In [1]:
# I am importing the dataset from the UC Irvine Machine Learning Repository
# See https://archive.ics.uci.edu/dataset/222/bank+marketing
# You need to run 'pip install ucimlrepo' at the command level to get package that includes the dataset

import pandas as pd
import numpy as np
from ucimlrepo import fetch_ucirepo 
from sklearn.linear_model import LogisticRegression

# fetch dataset 
bank_marketing = fetch_ucirepo(id=222) 
  
# data (as pandas dataframes) 
data_x = bank_marketing.data.features 
data_y = bank_marketing.data.targets

In [2]:
# this is just to convert the label y into a 0/1 variable
pd.set_option('future.no_silent_downcasting', True)
y = data_y['y'].replace({'no': 0, 'yes': 1}).astype('int')

In [3]:
# this creates one hot encoding of all dummy variables
data_encoded = pd.get_dummies(data_x, columns=['job', 'marital', 'education', 'default', 'housing', 'loan', 'month'])

In [4]:
print(data_encoded.columns)

Index(['age', 'balance', 'contact', 'day_of_week', 'duration', 'campaign',
       'pdays', 'previous', 'poutcome', 'job_admin.', 'job_blue-collar',
       'job_entrepreneur', 'job_housemaid', 'job_management', 'job_retired',
       'job_self-employed', 'job_services', 'job_student', 'job_technician',
       'job_unemployed', 'marital_divorced', 'marital_married',
       'marital_single', 'education_primary', 'education_secondary',
       'education_tertiary', 'default_no', 'default_yes', 'housing_no',
       'housing_yes', 'loan_no', 'loan_yes', 'month_apr', 'month_aug',
       'month_dec', 'month_feb', 'month_jan', 'month_jul', 'month_jun',
       'month_mar', 'month_may', 'month_nov', 'month_oct', 'month_sep'],
      dtype='object')


In [5]:
# This is a selection of the X variables used
X = data_encoded[['balance', 'default_yes', 'housing_yes', 'loan_yes']]

In [6]:
# Here, we fit the model
model = LogisticRegression(max_iter=4000)
model.fit(X, y.values.ravel())

In [7]:
#This displays the model coefficients; scikit learn does not automatically give you p-values. The package statsmodels does.
coefficients = model.coef_[0]
intercept = model.intercept_[0]
coef_df = pd.DataFrame({
    'Feature': X.columns,
    'Coefficient': coefficients
})
coef_df = pd.concat([coef_df, pd.DataFrame({'Feature': 'Intercept', 'Coefficient': [intercept]})])
print(coef_df)

       Feature  Coefficient
0      balance     0.000027
1  default_yes    -0.514384
2  housing_yes    -0.851010
3     loan_yes    -0.629064
0    Intercept    -1.572991


In [9]:
# calculating the predicted probabilities
y_pred = model.predict_proba(X)[:,1]

In [10]:
# a comparison of predicted probabilities across true outcome categories
print(y_pred)
prob_true_actuals = y_pred[y == 1]
prob_false_actuals = y_pred[y == 0]

# Calculate the average predicted probability for true actuals (label = 1)
average_prob_true = np.mean(prob_true_actuals)

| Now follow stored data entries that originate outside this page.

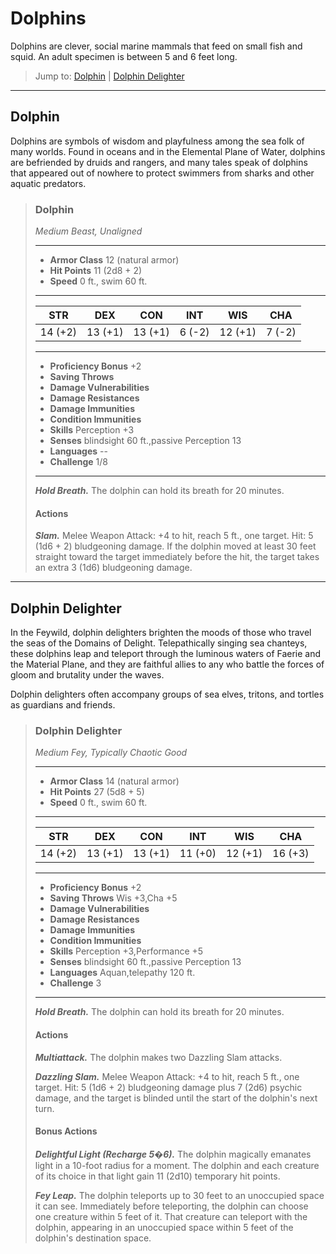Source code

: # Dolphins
Dolphins are clever, social marine mammals that feed on small fish and squid. An adult specimen is between 5 and 6 feet long.

> Jump to: [Dolphin](#dolphin) | [Dolphin Delighter](#dolphin-delighter)
---

## Dolphin
Dolphins are symbols of wisdom and playfulness among the sea folk of many worlds. Found in oceans and in the Elemental Plane of Water, dolphins are befriended by druids and rangers, and many tales speak of dolphins that appeared out of nowhere to protect swimmers from sharks and other aquatic predators.

>### Dolphin
>*Medium Beast, Unaligned*
>___
>- **Armor Class** 12 (natural armor)
>- **Hit Points** 11 (2d8 + 2)
>- **Speed** 0 ft., swim 60 ft.
>___
>|**STR**|**DEX**|**CON**|**INT**|**WIS**|**CHA**|
>|:---:|:---:|:---:|:---:|:---:|:---:|
>|14 (+2)|13 (+1)|13 (+1)|6 (-2)|12 (+1)|7 (-2)|
>
>___
>- **Proficiency Bonus** +2
>- **Saving Throws** 
>- **Damage Vulnerabilities** 
>- **Damage Resistances** 
>- **Damage Immunities** 
>- **Condition Immunities** 
>- **Skills** Perception +3
>- **Senses** blindsight 60 ft.,passive Perception 13
>- **Languages** --
>- **Challenge** 1/8
>___
>***Hold Breath.*** The dolphin can hold its breath for 20 minutes.
>
>#### Actions
>***Slam.*** Melee Weapon Attack: +4 to hit, reach 5 ft., one target. Hit: 5 (1d6 + 2) bludgeoning damage. If the dolphin moved at least 30 feet straight toward the target immediately before the hit, the target takes an extra 3 (1d6) bludgeoning damage.
>

---

## Dolphin Delighter
In the Feywild, dolphin delighters brighten the moods of those who travel the seas of the Domains of Delight. Telepathically singing sea chanteys, these dolphins leap and teleport through the luminous waters of Faerie and the Material Plane, and they are faithful allies to any who battle the forces of gloom and brutality under the waves.

Dolphin delighters often accompany groups of sea elves, tritons, and tortles as guardians and friends.

>### Dolphin Delighter
>*Medium Fey, Typically Chaotic Good*
>___
>- **Armor Class** 14 (natural armor)
>- **Hit Points** 27 (5d8 + 5)
>- **Speed** 0 ft., swim 60 ft.
>___
>|**STR**|**DEX**|**CON**|**INT**|**WIS**|**CHA**|
>|:---:|:---:|:---:|:---:|:---:|:---:|
>|14 (+2)|13 (+1)|13 (+1)|11 (+0)|12 (+1)|16 (+3)|
>
>___
>- **Proficiency Bonus** +2
>- **Saving Throws** Wis +3,Cha +5
>- **Damage Vulnerabilities** 
>- **Damage Resistances** 
>- **Damage Immunities** 
>- **Condition Immunities** 
>- **Skills** Perception +3,Performance +5
>- **Senses** blindsight 60 ft.,passive Perception 13
>- **Languages** Aquan,telepathy 120 ft.
>- **Challenge** 3
>___
>***Hold Breath.*** The dolphin can hold its breath for 20 minutes.
>
>#### Actions
>***Multiattack.*** The dolphin makes two Dazzling Slam attacks.
>
>***Dazzling Slam.*** Melee Weapon Attack: +4 to hit, reach 5 ft., one target. Hit: 5 (1d6 + 2) bludgeoning damage plus 7 (2d6) psychic damage, and the target is blinded until the start of the dolphin's next turn.
>
>#### Bonus Actions
>***Delightful Light (Recharge 5�6).*** The dolphin magically emanates light in a 10-foot radius for a moment. The dolphin and each creature of its choice in that light gain 11 (2d10) temporary hit points.
>
>***Fey Leap.*** The dolphin teleports up to 30 feet to an unoccupied space it can see. Immediately before teleporting, the dolphin can choose one creature within 5 feet of it. That creature can teleport with the dolphin, appearing in an unoccupied space within 5 feet of the dolphin's destination space.
>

# Calculate the average predicted probability for false actuals (label = 0)
average_prob_false = np.mean(prob_false_actuals)

print(f"Average predicted probability for true actuals (label = 1): {average_prob_true:.4f}")
print(f"Average predicted probability for false actuals (label = 0): {average_prob_false:.4f}")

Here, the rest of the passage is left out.